PROBLEM DETAILS: Reproduce the entries below exactly, but only from the line containing "Efektywne wykorzystanie przepustowości." to the line containing "systemy pamięci masowej.", inclusive.

==== INPUT DATA

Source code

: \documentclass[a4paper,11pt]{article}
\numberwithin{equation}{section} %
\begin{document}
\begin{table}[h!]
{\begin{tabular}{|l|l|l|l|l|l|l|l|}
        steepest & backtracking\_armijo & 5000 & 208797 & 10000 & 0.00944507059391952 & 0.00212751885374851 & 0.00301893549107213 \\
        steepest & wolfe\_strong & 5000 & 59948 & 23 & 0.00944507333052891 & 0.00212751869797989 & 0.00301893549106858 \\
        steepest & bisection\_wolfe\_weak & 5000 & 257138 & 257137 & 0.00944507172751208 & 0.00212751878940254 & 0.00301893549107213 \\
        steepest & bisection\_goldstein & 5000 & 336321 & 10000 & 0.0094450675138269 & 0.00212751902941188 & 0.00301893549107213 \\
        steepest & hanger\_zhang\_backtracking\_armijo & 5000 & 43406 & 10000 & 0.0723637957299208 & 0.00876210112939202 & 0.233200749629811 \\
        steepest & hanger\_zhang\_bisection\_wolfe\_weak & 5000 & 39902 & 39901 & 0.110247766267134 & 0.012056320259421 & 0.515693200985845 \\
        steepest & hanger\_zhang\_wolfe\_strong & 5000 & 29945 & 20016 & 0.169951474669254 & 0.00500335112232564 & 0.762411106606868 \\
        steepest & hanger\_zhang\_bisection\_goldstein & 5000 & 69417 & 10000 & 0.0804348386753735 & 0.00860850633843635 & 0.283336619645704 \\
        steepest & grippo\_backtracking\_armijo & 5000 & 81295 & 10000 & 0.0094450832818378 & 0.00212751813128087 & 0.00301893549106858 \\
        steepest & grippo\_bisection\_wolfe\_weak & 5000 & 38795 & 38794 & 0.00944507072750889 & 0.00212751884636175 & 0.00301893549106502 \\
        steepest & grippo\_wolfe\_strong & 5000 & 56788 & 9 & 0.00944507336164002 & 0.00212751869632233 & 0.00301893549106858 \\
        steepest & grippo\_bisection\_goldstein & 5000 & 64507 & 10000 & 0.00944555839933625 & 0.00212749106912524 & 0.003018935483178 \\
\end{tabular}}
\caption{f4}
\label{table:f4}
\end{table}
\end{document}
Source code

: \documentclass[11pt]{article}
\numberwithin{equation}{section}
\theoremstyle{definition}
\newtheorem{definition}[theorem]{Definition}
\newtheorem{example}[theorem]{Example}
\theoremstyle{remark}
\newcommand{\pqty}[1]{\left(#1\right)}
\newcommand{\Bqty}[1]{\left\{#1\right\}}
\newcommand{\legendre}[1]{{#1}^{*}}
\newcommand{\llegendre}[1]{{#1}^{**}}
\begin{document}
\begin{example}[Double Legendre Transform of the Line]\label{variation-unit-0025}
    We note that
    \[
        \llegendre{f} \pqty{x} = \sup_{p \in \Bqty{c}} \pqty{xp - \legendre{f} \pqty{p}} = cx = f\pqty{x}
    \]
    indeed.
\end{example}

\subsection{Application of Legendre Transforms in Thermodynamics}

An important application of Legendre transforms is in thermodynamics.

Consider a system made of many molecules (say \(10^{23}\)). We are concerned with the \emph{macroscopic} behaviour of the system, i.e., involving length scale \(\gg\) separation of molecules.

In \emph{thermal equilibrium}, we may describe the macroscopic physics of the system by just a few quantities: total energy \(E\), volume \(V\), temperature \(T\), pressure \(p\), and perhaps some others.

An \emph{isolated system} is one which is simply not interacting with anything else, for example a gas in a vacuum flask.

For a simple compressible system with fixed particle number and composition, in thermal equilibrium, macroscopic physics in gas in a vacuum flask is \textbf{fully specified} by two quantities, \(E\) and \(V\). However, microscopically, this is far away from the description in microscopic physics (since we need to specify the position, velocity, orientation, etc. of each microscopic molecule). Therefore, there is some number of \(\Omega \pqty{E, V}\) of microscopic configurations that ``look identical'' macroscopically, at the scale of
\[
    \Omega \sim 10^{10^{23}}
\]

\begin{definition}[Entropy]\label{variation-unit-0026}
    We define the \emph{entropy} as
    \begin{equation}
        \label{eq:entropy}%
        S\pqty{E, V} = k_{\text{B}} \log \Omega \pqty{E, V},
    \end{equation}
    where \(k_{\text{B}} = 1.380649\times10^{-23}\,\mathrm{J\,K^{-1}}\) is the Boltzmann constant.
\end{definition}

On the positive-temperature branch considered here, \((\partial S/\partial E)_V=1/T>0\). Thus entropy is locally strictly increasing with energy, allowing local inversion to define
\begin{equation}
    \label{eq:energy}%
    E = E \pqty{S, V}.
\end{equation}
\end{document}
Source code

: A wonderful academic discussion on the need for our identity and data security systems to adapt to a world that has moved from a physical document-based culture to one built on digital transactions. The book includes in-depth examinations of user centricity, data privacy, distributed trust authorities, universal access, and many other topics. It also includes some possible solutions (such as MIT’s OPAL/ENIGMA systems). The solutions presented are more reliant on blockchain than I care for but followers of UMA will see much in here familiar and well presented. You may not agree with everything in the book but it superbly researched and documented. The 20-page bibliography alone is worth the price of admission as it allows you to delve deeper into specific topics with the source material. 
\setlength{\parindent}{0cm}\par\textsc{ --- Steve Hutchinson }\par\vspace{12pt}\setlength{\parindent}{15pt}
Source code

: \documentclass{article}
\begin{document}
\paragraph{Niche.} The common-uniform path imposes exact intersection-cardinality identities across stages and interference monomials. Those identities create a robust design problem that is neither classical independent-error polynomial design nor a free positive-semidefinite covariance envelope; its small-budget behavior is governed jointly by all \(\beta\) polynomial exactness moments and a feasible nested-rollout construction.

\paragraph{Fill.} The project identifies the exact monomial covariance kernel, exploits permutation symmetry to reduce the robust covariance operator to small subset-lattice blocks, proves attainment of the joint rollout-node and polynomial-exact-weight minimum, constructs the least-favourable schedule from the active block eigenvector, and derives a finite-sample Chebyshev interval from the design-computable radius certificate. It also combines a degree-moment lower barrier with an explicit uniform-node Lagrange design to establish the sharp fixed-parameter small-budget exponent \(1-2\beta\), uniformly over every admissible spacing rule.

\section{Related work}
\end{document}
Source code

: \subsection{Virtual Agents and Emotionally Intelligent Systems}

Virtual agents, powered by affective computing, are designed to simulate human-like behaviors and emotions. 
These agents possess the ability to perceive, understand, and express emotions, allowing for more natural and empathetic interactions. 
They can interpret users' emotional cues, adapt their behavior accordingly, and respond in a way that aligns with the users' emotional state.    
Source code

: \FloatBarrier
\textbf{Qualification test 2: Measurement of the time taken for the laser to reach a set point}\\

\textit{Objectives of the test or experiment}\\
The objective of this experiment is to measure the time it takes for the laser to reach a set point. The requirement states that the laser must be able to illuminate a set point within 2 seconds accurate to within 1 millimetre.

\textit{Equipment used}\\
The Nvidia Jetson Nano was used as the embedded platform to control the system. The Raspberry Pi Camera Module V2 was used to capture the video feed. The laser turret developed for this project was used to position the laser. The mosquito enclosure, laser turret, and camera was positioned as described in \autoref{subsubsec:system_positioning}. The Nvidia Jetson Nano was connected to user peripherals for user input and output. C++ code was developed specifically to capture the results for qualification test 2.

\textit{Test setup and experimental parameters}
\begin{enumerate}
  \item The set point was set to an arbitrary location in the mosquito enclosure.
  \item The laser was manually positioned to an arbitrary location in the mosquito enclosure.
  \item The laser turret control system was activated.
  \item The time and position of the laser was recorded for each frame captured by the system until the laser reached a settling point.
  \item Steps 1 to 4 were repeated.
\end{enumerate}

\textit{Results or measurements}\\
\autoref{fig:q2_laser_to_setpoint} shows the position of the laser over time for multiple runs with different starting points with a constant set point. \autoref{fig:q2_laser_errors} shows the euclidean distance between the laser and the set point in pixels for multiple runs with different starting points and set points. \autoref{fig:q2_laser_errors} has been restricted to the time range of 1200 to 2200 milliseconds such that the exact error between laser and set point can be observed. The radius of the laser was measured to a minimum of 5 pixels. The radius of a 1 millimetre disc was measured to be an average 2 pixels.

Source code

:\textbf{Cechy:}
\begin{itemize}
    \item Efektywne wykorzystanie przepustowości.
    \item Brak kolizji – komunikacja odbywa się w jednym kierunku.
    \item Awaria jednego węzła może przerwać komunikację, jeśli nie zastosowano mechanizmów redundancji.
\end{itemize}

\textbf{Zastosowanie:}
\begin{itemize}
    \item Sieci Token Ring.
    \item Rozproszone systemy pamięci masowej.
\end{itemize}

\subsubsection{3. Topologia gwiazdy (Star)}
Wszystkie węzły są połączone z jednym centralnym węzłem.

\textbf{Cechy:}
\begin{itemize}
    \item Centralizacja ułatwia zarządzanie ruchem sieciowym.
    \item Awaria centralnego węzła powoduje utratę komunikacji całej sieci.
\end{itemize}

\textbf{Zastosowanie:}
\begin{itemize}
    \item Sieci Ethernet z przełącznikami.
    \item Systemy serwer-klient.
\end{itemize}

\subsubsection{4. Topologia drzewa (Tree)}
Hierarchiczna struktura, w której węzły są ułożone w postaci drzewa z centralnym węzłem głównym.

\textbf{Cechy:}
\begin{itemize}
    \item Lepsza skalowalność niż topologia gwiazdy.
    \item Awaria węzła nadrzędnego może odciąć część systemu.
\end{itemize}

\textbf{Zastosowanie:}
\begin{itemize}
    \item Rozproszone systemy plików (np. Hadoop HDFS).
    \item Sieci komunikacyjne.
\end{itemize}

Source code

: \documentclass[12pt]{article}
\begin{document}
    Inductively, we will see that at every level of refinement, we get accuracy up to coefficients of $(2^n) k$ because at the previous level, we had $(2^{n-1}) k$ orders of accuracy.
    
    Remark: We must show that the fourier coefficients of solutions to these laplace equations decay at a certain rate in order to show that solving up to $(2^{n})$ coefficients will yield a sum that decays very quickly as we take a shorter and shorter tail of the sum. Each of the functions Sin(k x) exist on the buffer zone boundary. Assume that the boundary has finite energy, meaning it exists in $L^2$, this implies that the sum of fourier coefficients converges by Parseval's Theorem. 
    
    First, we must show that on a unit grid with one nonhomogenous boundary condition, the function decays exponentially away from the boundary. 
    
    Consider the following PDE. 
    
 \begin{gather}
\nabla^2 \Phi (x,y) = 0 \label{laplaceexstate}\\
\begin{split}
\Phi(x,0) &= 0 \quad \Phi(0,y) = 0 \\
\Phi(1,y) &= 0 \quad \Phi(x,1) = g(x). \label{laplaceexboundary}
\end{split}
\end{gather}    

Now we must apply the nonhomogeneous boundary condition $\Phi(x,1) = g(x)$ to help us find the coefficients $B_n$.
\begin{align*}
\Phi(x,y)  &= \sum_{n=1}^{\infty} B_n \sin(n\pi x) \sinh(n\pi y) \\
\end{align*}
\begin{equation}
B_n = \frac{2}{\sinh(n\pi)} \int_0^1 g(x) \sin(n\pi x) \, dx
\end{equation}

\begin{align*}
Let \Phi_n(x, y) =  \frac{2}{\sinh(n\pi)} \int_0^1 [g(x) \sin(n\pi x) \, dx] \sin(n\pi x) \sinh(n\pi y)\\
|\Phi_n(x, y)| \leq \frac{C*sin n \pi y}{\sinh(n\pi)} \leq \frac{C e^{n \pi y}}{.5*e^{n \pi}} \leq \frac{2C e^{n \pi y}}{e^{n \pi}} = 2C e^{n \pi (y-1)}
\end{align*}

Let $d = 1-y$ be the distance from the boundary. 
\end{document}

========

ANSWER BELOW:
    \item Efektywne wykorzystanie przepustowości.
    \item Brak kolizji – komunikacja odbywa się w jednym kierunku.
    \item Awaria jednego węzła może przerwać komunikację, jeśli nie zastosowano mechanizmów redundancji.
\end{itemize}

\textbf{Zastosowanie:}
\begin{itemize}
    \item Sieci Token Ring.
    \item Rozproszone systemy pamięci masowej.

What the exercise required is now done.